# [Exercise]
Locate the string "after" throughout the material and copy every line in which it occurs.

# [Data]
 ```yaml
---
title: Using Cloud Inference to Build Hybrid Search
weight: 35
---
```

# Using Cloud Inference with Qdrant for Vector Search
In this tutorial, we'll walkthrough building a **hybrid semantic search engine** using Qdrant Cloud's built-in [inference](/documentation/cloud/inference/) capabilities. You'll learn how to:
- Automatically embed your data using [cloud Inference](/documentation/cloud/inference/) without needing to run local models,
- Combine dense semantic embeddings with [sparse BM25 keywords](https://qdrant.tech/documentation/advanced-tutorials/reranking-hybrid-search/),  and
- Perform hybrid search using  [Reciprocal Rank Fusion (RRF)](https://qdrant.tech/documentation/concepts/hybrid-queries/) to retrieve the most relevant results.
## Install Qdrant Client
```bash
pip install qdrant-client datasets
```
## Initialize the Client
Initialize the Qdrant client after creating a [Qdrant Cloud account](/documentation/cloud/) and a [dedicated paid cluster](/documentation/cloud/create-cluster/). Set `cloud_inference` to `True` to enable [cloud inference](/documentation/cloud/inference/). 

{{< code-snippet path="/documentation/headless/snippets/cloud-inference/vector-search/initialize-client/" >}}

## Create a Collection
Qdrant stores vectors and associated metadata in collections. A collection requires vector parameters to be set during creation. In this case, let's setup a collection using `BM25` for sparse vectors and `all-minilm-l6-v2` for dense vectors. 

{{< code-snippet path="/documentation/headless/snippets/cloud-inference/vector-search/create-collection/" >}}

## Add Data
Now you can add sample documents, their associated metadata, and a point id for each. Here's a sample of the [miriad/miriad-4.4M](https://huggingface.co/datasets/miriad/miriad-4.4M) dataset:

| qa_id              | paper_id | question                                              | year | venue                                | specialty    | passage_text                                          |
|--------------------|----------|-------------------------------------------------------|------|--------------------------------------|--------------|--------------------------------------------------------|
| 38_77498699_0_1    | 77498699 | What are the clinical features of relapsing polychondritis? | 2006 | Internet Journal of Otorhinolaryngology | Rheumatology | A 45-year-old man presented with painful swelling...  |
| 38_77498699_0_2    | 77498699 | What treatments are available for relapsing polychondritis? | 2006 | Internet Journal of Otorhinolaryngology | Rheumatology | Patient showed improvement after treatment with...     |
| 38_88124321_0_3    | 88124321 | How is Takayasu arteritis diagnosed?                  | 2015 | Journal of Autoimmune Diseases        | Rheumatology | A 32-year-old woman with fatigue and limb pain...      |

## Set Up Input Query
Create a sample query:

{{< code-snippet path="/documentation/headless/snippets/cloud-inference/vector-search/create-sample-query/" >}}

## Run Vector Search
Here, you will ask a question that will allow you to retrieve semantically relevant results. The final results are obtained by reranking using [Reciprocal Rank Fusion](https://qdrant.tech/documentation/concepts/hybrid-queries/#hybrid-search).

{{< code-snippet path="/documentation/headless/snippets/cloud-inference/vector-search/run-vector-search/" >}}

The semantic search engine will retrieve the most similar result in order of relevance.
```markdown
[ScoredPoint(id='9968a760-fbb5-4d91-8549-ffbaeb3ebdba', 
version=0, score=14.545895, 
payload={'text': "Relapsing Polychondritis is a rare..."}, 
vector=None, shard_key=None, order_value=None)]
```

# [Expected answer]
Initialize the Qdrant client after creating a [Qdrant Cloud account](/documentation/cloud/) and a [dedicated paid cluster](/documentation/cloud/create-cluster/). Set `cloud_inference` to `True` to enable [cloud inference](/documentation/cloud/inference/). 
| 38_77498699_0_2    | 77498699 | What treatments are available for relapsing polychondritis? | 2006 | Internet Journal of Otorhinolaryngology | Rheumatology | Patient showed improvement after treatment with...     |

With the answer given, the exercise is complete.